▸ PROMPT: Check each line below for "energies" and report how many have it, nothing else.

(PROVIDED MATERIAL begins)

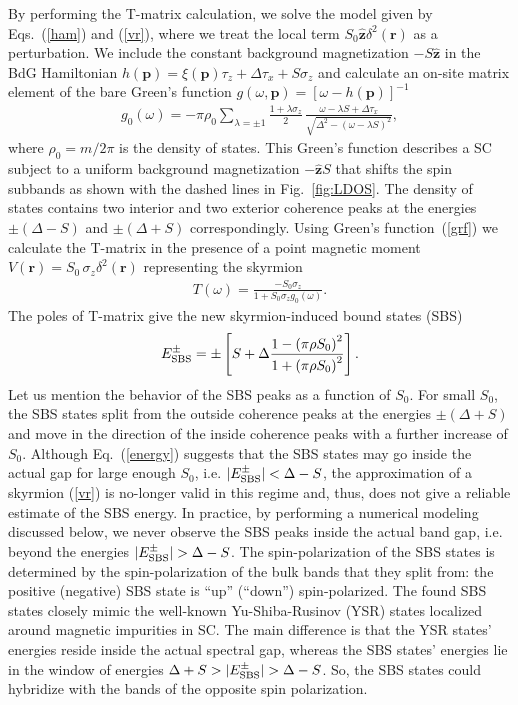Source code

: \documentclass[twocolumn,showpacs,floatfix,longbibliography]{revtex4-1}
\begin{document}
By performing the T-matrix calculation, we solve the model given by Eqs.~(\ref{ham}) and (\ref{vr}), where we treat the local term $S_0 \hat{\bm z} \delta^2(\bm r)$ as a perturbation. We include the constant background magnetization $-S\hat{\bm z}$ in the BdG Hamiltonian $h(\bm p) = \xi(\bm p)\tau_z+\Delta \tau_x +  S\sigma_z$ and calculate an on-site matrix element of the bare Green's function $g(\omega,\bm p) = [\omega-h(\bm p)]^{-1}$ 
 \begin{align}
	 g_{0}(\omega)  =-\pi\rho_0\sum_{\lambda = \pm 1} \frac{1+\lambda\sigma_z}{2}\,\frac{\omega-\lambda S+\Delta\tau_x}{\sqrt{\Delta^2-\left( \omega-\lambda S \right)^2}},  \label{grf}
\end{align}
where $\rho_0 = m/2\pi$ is the density of states. This Green's function describes a SC subject to a uniform background magnetization $-\hat{\bm z} S$ that shifts the spin subbands as shown with the dashed lines in Fig.~\ref{fig:LDOS}.  The density of states contains two interior and two exterior coherence peaks at the energies $\pm(\Delta-S)$ and $\pm(\Delta+S)$ correspondingly.  Using Green's function~(\ref{grf}) we calculate the T-matrix in the presence of a point magnetic moment $V(\bm r)=S_0\,\sigma_z \delta^2(\bm r)$ representing the skyrmion
\begin{align}
	T(\omega) =   \frac{-S_0\sigma_z}{1+S_0\sigma_zg_{0}(\omega)}. \label{tm} 
\end{align}
The poles of T-matrix give the new skyrmion-induced bound states (SBS)
\begin{align}
	E^\pm_{\rm SBS} = \pm\left[S+\Delta \frac{1-\left( \pi\rho S_0 \right)^2}{1+\left( \pi\rho S_0 \right)^2}\right].
	\label{energy}
\end{align}
Let us mention the behavior of the SBS peaks as a function of $S_0$. For small $S_0$, the SBS states split from the outside coherence peaks at the energies $\pm (\Delta+S)$ and move in the direction of the inside coherence peaks with a further increase of $S_0$. Although Eq.~(\ref{energy}) suggests that the SBS states may go inside the actual gap for large enough  $S_0$, i.e. $|E^\pm_{\rm SBS}|<\Delta-S$, the approximation of a skyrmion (\ref{vr}) is no-longer valid in this regime and, thus, does not give a reliable estimate of the SBS energy. In practice, by performing a numerical modeling discussed below, we never observe the SBS peaks inside the actual band gap, i.e. beyond the energies $|E^\pm_{\rm SBS}|>\Delta-S$. The spin-polarization of the SBS states is determined by the spin-polarization of the bulk bands that they split from: the positive (negative) SBS state is ``up'' (``down'') spin-polarized. The found SBS states closely mimic the well-known Yu-Shiba-Rusinov (YSR) states \cite{Yu,Shiba,Rusinov,Balatsky2006} localized around magnetic impurities in SC. The main difference is that the YSR states' energies reside inside the actual spectral gap, whereas the SBS states' energies lie in the window of energies $\Delta+S>|E^\pm_{\rm SBS}|>\Delta-S$. So, the SBS states could hybridize with the bands of the opposite spin polarization.  
\end{document}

(PROVIDED MATERIAL ends)

▸ RESULT OF THE EXERCISE: 2